By Matthew Gambino
PHILADELPHIA (CNS) – A federal judge has swept away claims of religious discrimination by plaintiffs including Catholic Social Services of the Philadelphia Archdiocese and ruled the church agency must provide home assessments for same-sex couples wishing to provide foster care for at-risk children in Philadelphia.
The Catholic agency’s leadership testified in U.S. District Court in Philadelphia that doing so would amount to Church approval of LGBT relationships. Catholic teaching emphasizes respect and compassion for LGBT persons but opposes homosexual acts as contrary to God’s plan for human sexuality, which is reserved only for marriage between one man and one woman.
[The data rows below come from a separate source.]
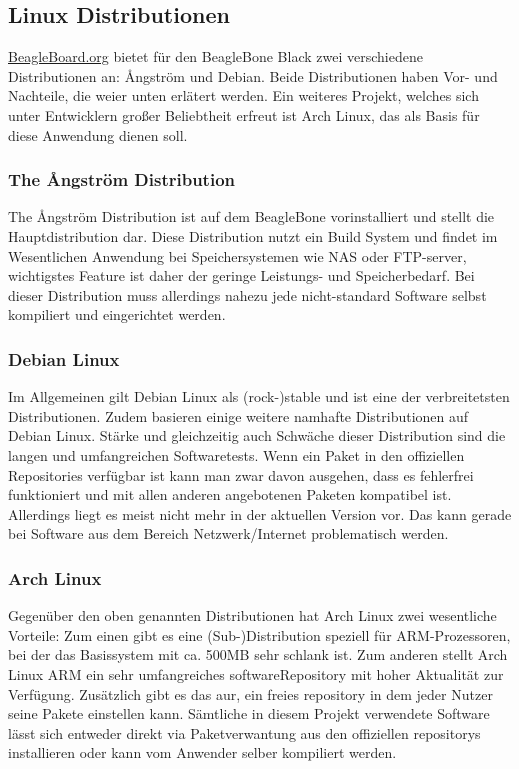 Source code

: \subsection{Linux Distributionen}
\href{http://beagleboard.org/}{BeagleBoard.org} bietet für den BeagleBone Black zwei verschiedene Distributionen an: {\AA}ngström und Debian. Beide Distributionen haben Vor- und Nachteile, die weier unten erlätert werden. Ein weiteres Projekt, welches sich unter Entwicklern großer Beliebtheit erfreut ist Arch Linux, das als Basis für diese Anwendung dienen soll.

\subsubsection{The {\AA}ngström Distribution}
The {\AA}ngström Distribution ist auf dem BeagleBone vorinstalliert und stellt die Hauptdistribution dar. Diese Distribution nutzt ein Build System und findet im Wesentlichen Anwendung bei Speichersystemen wie NAS oder FTP-server, wichtigstes Feature ist daher der geringe Leistungs- und Speicherbedarf. Bei dieser Distribution muss allerdings nahezu jede nicht-standard Software selbst kompiliert und eingerichtet werden.

\subsubsection{Debian Linux}
Im Allgemeinen gilt Debian Linux als (rock-)stable und ist eine der verbreitetsten Distributionen. Zudem basieren einige weitere namhafte Distributionen auf Debian Linux. Stärke und gleichzeitig auch Schwäche dieser Distribution sind die langen und umfangreichen Softwaretests. Wenn ein Paket in den offiziellen Repositories verfügbar ist kann man zwar davon ausgehen, dass es fehlerfrei funktioniert und mit allen anderen angebotenen Paketen kompatibel ist. Allerdings liegt es meist nicht mehr in der aktuellen Version vor. Das kann gerade bei Software aus dem Bereich Netzwerk/Internet problematisch werden.

\subsubsection{Arch Linux}
Gegenüber den oben genannten Distributionen hat Arch Linux zwei wesentliche Vorteile: Zum einen gibt es eine (Sub-)Distribution speziell für ARM-Prozessoren, bei der das Basissystem mit ca. 500MB sehr schlank ist. Zum anderen stellt Arch Linux ARM ein sehr umfangreiches \gls{softwareRepository} mit hoher Aktualität zur Verfügung. Zusätzlich gibt es das \gls{aur}, ein freies \gls{repository} in dem jeder Nutzer seine Pakete einstellen kann. Sämtliche in diesem Projekt verwendete Software lässt sich entweder direkt via Paketverwantung aus den offiziellen \glspl{repository} installieren oder kann vom Anwender selber kompiliert werden.

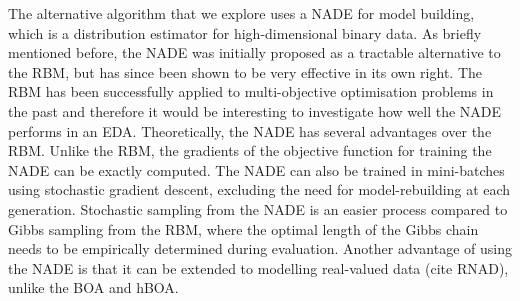 \documentclass[twoside]{article}
\begin{document}

The alternative algorithm that we explore uses a NADE for model building, which is a distribution estimator for high-dimensional binary data. As briefly mentioned before, the NADE was initially proposed as a tractable alternative to the RBM, but has since been shown to be very effective in its own right. The RBM has been successfully applied to multi-objective optimisation problems in the past and therefore it would be interesting to investigate how well the NADE performs in an EDA. Theoretically, the NADE has several advantages over the RBM. Unlike the RBM, the gradients of the objective function for training the NADE can be exactly computed. The NADE can also be trained in mini-batches using stochastic gradient descent, excluding the need for model-rebuilding at each generation. Stochastic sampling from the NADE is an easier process compared to Gibbs sampling from the RBM, where the optimal length of the Gibbs chain needs to be empirically determined during evaluation. Another advantage of using the NADE is that it can be extended to modelling real-valued data (cite RNAD), unlike the BOA and hBOA.  

\end{document}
In a ruling late July 13, Judge Petrese B. Tucker denied a temporary restraining order that CSS had sought to resume referrals of foster children from the city’s Department of Human Services. DHS had frozen intake of new foster cases with CSS last May, no longer referring some of the 6,000 city children in need of care to CSS-affiliated foster parents.
The Becket Fund, which represented the plaintiffs, filed an appeal July 16 in the 3rd U.S. Circuit Court of Appeals in Philadelphia and moved for an injunction to resume foster-care placements to CSS, pending a new ruling on the case. Becket is a Washington-based nonprofit that specializes in cases concerning religious freedom.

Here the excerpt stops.